Oosthuizen heads into the second round with a one-shot lead over Spieth, whose brilliant 65 had not been inked into the script with such conviction. But the 2017 champion has emerged from his chastening slump and exorcised the maddening trains of analysis that left his game in turmoil. Four birdies in succession on the front nine cleared his path towards the top of the leaderboard and his putting, which had often betrayed him in the past, did not so much as flicker as he moved into a share of second place alongside fellow American Brian Harman. “Golf is a game played between the ears, right? When it’s not going great, you can certainly lose quite a bit of confidence in it. That was the first time I’ve had to really try and build confidence back up, and it takes time,” Spieth said. “By no means do I feel like I’m where I want to be mechanically yet, but this year has been a really, really good progression for me, and all I’m trying to do is just get a little bit better each day.”

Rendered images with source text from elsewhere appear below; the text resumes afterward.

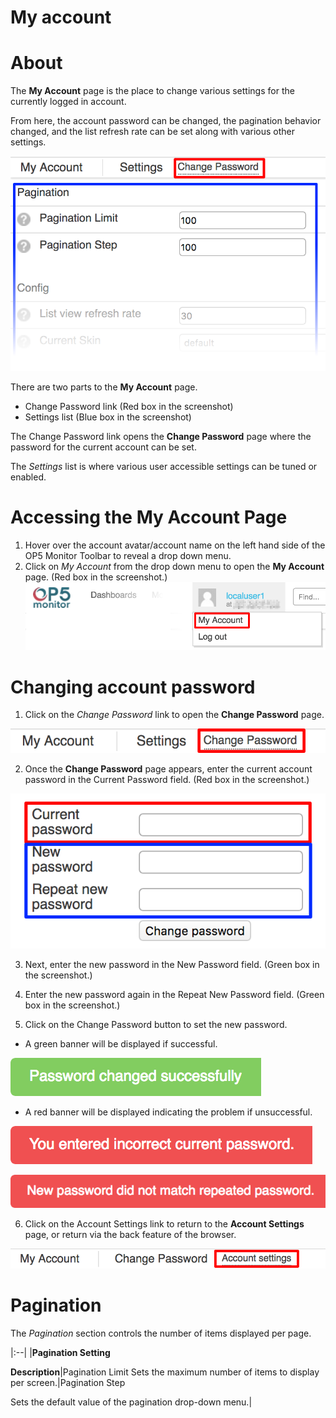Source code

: # My account

# About

The **My Account** page is the place to change various settings for the currently logged in account.

From here, the account password can be changed, the pagination behavior changed, and the list refresh rate can be set along with various other settings.

![](attachments/16482337/23792990.png)

There are two parts to the **My Account** page.

-   Change Password link (Red box in the screenshot)
-   Settings list (Blue box in the screenshot)

The Change Password link opens the **Change Password** page where the password for the current account can be set.

The *Settings* list is where various user accessible settings can be tuned or enabled.

# Accessing the My Account Page

1.  Hover over the account avatar/account name on the left hand side of the OP5 Monitor Toolbar to reveal a drop down menu.
2.  Click on *My Account* from the drop down menu to open the **My Account** page. (Red box in the screenshot.)
    ![](attachments/16482337/23792988.png)

# Changing account password

1. Click on the *Change Password* link to open the **Change Password** page.

![](attachments/16482337/23792989.png)

2. Once the **Change Password** page appears, enter the current account password in the Current Password field. (Red box in the screenshot.)

![](attachments/16482337/23792987.png)

3. Next, enter the new password in the New Password field. (Green box in the screenshot.)

4. Enter the new password again in the Repeat New Password field. (Green box in the screenshot.)

5. Click on the Change Password button to set the new password.

-   A green banner will be displayed if successful.

![](attachments/16482337/23792986.png)

-   A red banner will be displayed indicating the problem if unsuccessful.

![](attachments/16482337/23792984.png)

![](attachments/16482337/23792985.png)

6. Click on the Account Settings link to return to the **Account Settings** page, or return via the back feature of the browser.

![](attachments/16482337/23792983.png)

# Pagination

The *Pagination* section controls the number of items displayed per page.

|:--|
|**Pagination Setting**

**Description**|Pagination Limit
Sets the maximum number of items to display per screen.|Pagination Step

Sets the default value of the pagination drop-down menu.|

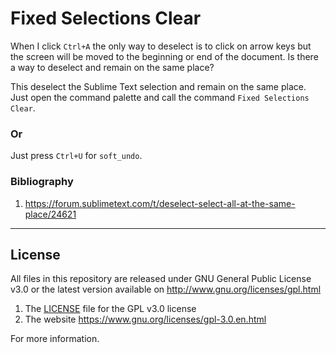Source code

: 
# Fixed Selections Clear


When I click `Ctrl+A` the only way to deselect is to click on arrow keys but the screen will be
moved to the beginning or end of the document. Is there a way to deselect and remain on the same
place?

This deselect the Sublime Text selection and remain on the same place. Just open the command palette
and call the command `Fixed Selections Clear`.


### Or

Just press `Ctrl+U` for `soft_undo`.



### Bibliography

1. https://forum.sublimetext.com/t/deselect-select-all-at-the-same-place/24621


___
## License

All files in this repository are released under GNU General Public License v3.0
or the latest version available on http://www.gnu.org/licenses/gpl.html

1. The [LICENSE](LICENSE) file for the GPL v3.0 license
1. The website https://www.gnu.org/licenses/gpl-3.0.en.html

For more information.



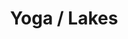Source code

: ---
ee_id_thing: '4398'
site: '1'
type: '2'
inv_num: 2017-071
url: 2017-071-yoga-lakes
title: Yoga / Lakes
year: '2017'
display_year: '2017'
medium: 1920x1080 H.264/MPEG-4 Part 10 looped digital file (from 11 lossless TIFS),
  media player, 65–75” flatscreen, armature, various cables
dims: ''
pitch: ''
ps: ''
live_url: ''
related: ''
youtube: ''
related_code: ''
imgs: yoga-lakes-2017-071-database-dt-Dt4K.jpg
subheading: ''
download: ''
add_credit: ''
commission: ''
layout: things-i-made
---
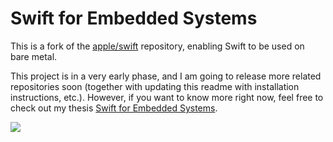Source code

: # Swift for Embedded Systems

This is a fork of the [apple/swift](https://github.com/apple/swift) repository, enabling Swift to be used on bare metal.

This project is in a very early phase, and I am going to release more related repositories soon (together with updating this readme with installation instructions, etc.). However, if you want to know more right now, feel free to check out my thesis [Swift for Embedded Systems](https://dspace.cvut.cz/bitstream/handle/10467/82498/F8-DP-2019-Dragomirecky-Alan-thesis.pdf).

<img align="center" src="https://user.fm/files/v2-a0064b7c4454e814827266d1166a54b0/podklad_oprava_lower_quality.jpg" />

But while the sun blazed overhead, Royal St George’s offered little in serenity or sympathy. The clearest evidence of that came from the contrast with Spieth’s playing partner, Bryson DeChambeau, whose bomb and gouge strategy succeeded only in imploding any inching progress. For a player who often debates the finite degrees of a shot to its most pained decimal point, the permanent unknowns of links golf remain a maddening mystery. He hit just four fairways in his round and was quickly equating his one-over-par 71 to an eternal abyss. “If I can hit it down the middle of the fairway, that’s great, but with the driver right now, the driver sucks,” he said. “I’m living on a razor’s edge.”

He was far from the only one to tread a precarious tightwire, though. Rory McIlroy stumbled with typical volatility and threatened to unravel spectacularly with three consecutive bogeys on the front nine, but the Northern Irishman rallied valiantly and birdied the last to finish on even par. There were no such comebacks for pre-tournament favourites Jon Rahm and Justin Thomas, though, who both finished in the grey. But no player felt the wrath quite so dramatically as Phil Mickelson. The PGA champion was met by an almighty cheer on the first tee but, from thereon, played to the tune of a relentless sigh and a round of 80 – the worst out of all 156 players in the field – moved with all the impetus of a punctured tyre and its merciful end could not come soon enough.

There is plenty of air in the English sails, though, with 2019 runner-up Tommy Fleetwood birdieing the last to finish at three-under-par, where he’s joined by Andy Sullivan and Danny Willett, who were among the earliest starters. Justin Rose is also well-poised on that mark, too, having avoided a single blemish despite boasting little in the way of form. “I’m a good player, I know I can compete at this level but I haven’t seen it much of late so it is hard to be super-confident,” he said. “To be honest (I came in with) high intention, low expectation but this is what I’ve been working towards.”

The 40-year-old undoubtedly has the required wealth of experience to draw on that proved the foundation of Oosthuizen and Spieth’s formidable openings. And, on a course that guarantees so many sudden shifts in direction, from the blustering wind to its undulating fairways, nothing will prove a remedy to the poison quite like wisdom.